The key deliverables included establishing local and national governance and recruiting clinical posts to become a catalyst for integration locally. A core component of the ICPOP approach is to leverage existing community resources in the local health ecosystem. These include acting as a conduit to and coordination of care in tandem with social care providers (public and private), community intervention teams, day hospital, day care, community intervention teams etc.

The 10 Steps of the Integrated Care Framework

Step 1: Establish Governance Structures

 

a. Set up a local integrated care governance group focused on the needs of older people within a given area.

b. Ensure membership reflects key stakeholders and ensures opportunities for meaningful engagement with older people using the services as part of the core function of this group.

Step 2: Undertake Population Planning for Older Persons

 

a. Identify Health and Social Care Network(s) in which there will be a focus on developing integrated care for older people. Ensure existing networks continue to be supported in service delivery / implementation.

b. Identify population trends for older people within those areas to inform service planning and development. Specific trends in older population subsets should be identified (e.g. >75’s).

c. Identify target populations who may have high complexity needs such as:

  • Older People with Frailty

  • Older People with high levels of acute hospital use

  • Older People with Falls

  • Older People with a history of cognitive vulnerability

Step 3: Map Local Care Resources

 

Identify, map and develop a directory of all healthcare resources, agencies and groups in the area, that are central to the development of sustainable integrated care for older persons.

 

The function of mapping resources in a local area is to:

1. Ensure all services for older persons are identified within a given area and collated into a local service directory.

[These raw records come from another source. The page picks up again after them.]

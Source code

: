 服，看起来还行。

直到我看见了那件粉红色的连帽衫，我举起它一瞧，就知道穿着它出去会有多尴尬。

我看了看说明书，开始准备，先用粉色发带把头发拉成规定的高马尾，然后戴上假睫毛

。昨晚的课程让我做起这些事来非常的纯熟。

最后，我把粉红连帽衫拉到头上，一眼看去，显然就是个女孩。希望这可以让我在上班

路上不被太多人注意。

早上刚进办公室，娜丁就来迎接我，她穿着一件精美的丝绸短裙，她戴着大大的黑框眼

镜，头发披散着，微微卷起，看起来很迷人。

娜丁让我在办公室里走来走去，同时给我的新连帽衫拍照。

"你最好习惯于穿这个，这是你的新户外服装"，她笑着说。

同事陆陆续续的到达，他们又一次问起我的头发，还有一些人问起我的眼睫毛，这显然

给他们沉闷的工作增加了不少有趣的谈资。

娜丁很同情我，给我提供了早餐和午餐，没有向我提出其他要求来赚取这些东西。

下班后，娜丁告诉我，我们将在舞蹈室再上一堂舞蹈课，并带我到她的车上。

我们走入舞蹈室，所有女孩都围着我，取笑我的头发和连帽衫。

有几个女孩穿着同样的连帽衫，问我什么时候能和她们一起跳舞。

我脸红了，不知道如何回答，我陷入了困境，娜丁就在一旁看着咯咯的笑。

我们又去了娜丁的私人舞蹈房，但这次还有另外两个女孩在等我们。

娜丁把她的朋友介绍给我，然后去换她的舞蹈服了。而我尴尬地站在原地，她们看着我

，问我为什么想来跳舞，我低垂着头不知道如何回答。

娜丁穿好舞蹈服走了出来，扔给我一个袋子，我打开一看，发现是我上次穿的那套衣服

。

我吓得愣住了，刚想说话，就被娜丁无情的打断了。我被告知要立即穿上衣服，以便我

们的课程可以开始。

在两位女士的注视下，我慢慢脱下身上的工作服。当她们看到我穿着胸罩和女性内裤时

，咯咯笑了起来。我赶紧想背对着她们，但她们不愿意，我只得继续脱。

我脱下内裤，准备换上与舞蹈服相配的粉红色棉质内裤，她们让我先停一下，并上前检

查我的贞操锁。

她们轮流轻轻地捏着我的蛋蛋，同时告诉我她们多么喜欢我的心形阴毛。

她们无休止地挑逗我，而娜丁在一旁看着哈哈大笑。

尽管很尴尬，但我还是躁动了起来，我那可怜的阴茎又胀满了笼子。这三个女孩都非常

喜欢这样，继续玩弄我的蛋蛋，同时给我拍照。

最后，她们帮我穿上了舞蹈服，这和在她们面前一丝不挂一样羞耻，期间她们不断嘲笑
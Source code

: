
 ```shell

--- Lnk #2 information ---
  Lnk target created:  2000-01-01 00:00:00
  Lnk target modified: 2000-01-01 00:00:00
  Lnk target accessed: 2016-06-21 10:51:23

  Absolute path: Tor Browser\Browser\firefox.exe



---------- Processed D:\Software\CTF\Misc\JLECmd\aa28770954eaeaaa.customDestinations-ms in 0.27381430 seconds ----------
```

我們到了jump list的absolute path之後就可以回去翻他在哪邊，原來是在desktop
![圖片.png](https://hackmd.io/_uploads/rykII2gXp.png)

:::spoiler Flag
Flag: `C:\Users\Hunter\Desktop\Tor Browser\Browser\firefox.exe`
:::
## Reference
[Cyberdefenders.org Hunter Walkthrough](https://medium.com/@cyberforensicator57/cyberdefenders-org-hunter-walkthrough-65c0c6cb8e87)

2. Ensure appropriate targeting of future service provision builds on the population planning approach.

3. Provide opportunities for signposting to ensure effective utilisation of services. In order to ensure the development of a local  resource map for older persons the local Governance group should ensure:

• Consultation with the third sector, local authority, age friendly alliance, older persons council

• Regular updating and management of the directory developed.

Mapping of local resources, together with the population profile created through Step 2 will inform the next stage in the process, Developing Services and Care Pathways.

Step 4: Develop Services and Care Pathways

 

Develop Services and Care Pathways “Comprehensive Geriatric Assessment (CGA) is the organised approach to assessment designed to determine an older persons medical conditions, mental health, functional capacity and social circumstances. Its purpose is to coordinate and develop an integrated plan for treatment and rehabilitation, support and long term follow up.” NCPOP, 2016.

 

• Conduct care pathway mapping exercise which ensures potential for access to CGA is maximised.

• Prioritise key pathways and services to be developed for older persons in areas including frailty, falls and dementia.

Step 5: Develop New Ways of Working

 

Develop a case management approach to manage the care needs of older people with the highest level of complexity.

Step 6: Develop MDT Teamwork and Create Clinical Network Hub

 

a. Develop a multidisciplinary teams approach to co-ordinate older persons health and social care needs.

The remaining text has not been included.